Ne sombrons pas dans l'angélisme. Ces progrès considérables ne signifient pas que tout est réglé. Si l'oppression a été éliminée, il en reste des traces. Elle colore les attitudes, que ce soient les réflexes d'écorchés des francophones, ou les survivances d'une culture francophobe au Canada anglais. Les rapports entre la minorité franco-québécoise et la majorité anglo-canadienne restent lourds à porter. Mais il est clair que l'avenir de la nation québécoise ne se pose plus en termes de survie, mais en termes d'épanouissement. Sans la colère que suscitait l'oppression, sans la peur de disparaître, sans la rage qu'engendre l'injustice, le désir d'un changement radical des règles du jeu n'est plus là ou n'est plus assez impératif pour convaincre les Québécois de prendre des risques et d'accepter des sacrifices.
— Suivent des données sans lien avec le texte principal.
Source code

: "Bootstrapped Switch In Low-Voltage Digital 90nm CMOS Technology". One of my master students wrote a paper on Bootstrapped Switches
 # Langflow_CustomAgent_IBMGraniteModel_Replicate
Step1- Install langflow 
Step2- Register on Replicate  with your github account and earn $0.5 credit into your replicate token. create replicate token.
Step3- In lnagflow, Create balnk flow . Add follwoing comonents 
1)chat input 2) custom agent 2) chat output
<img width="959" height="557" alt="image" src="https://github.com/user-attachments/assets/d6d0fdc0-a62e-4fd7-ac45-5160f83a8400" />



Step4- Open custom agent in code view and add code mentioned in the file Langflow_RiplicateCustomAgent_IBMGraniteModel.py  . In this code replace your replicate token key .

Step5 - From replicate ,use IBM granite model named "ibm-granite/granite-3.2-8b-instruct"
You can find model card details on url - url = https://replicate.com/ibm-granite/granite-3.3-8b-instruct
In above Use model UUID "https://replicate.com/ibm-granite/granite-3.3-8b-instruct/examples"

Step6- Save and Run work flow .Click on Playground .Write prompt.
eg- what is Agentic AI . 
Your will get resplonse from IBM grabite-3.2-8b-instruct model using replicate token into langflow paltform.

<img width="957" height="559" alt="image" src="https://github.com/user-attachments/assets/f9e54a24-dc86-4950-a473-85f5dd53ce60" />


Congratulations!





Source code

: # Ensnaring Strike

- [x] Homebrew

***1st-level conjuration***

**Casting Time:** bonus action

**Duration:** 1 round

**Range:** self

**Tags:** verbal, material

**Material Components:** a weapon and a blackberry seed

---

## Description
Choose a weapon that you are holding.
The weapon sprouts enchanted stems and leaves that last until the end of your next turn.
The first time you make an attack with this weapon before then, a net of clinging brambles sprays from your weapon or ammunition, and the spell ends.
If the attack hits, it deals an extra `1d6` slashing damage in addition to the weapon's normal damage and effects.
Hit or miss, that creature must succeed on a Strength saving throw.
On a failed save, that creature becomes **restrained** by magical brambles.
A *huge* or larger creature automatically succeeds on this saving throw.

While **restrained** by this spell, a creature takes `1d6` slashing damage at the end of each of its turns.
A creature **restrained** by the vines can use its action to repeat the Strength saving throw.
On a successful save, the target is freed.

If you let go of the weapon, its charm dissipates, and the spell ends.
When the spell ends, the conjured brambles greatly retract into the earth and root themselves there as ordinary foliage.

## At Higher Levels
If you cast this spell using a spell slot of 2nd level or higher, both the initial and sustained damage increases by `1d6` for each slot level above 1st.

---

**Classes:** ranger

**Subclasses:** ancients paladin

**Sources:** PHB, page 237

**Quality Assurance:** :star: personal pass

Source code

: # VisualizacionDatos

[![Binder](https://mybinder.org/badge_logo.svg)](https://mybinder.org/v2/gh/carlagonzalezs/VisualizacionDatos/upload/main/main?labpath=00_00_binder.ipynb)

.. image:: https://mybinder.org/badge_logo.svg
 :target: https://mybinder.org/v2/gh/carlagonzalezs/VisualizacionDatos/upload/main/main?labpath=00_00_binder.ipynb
D'autres phénomènes ont élargi la fracture entre le projet souverainiste et la réalité sociale. C'est, par exemple, le cas du culte d'un État dirigiste et omniprésent, en maîtrise de ses nombreux «outils», inspiré des modèles socio-démocrates des années 60, qui sous-tend encore le projet souverainiste, et qui s'arrime mal à une problématique contemporaine. C'est également le cas de la transformation rapide de la démographie et de la pluriethnicité de la société québécoise, que les penseurs souverainistes ne nient pas, mais qu'ils ont le plus grand mal à insérer dans un projet qui, par définition repose sur la langue.

Un dernier phénomène, celui de la globalisation, a des effets plus complexes. Les stratèges souverainistes y voient des arguments à l'appui de leur projet. Mais s'il est certain que la formation de blocs régionaux et la perte d'autonomie des pays sont en train de modifier l'architecture des États eux-mêmes et de donner une place nouvelle aux minorités et aux régions, il n'est pas possible pour l'instant d'en conclure que cela renforcera les modèles sécessionnistes plutôt que les pressions en faveur de la décentralisation.

Un frein au développement

Le hiatus profond entre les aspirations d'une majorité des Québécois et celles du parti qui domine sa vie politique engendrent plusieurs effets pervers qui pèsent lourd sur nos perspectives de développement.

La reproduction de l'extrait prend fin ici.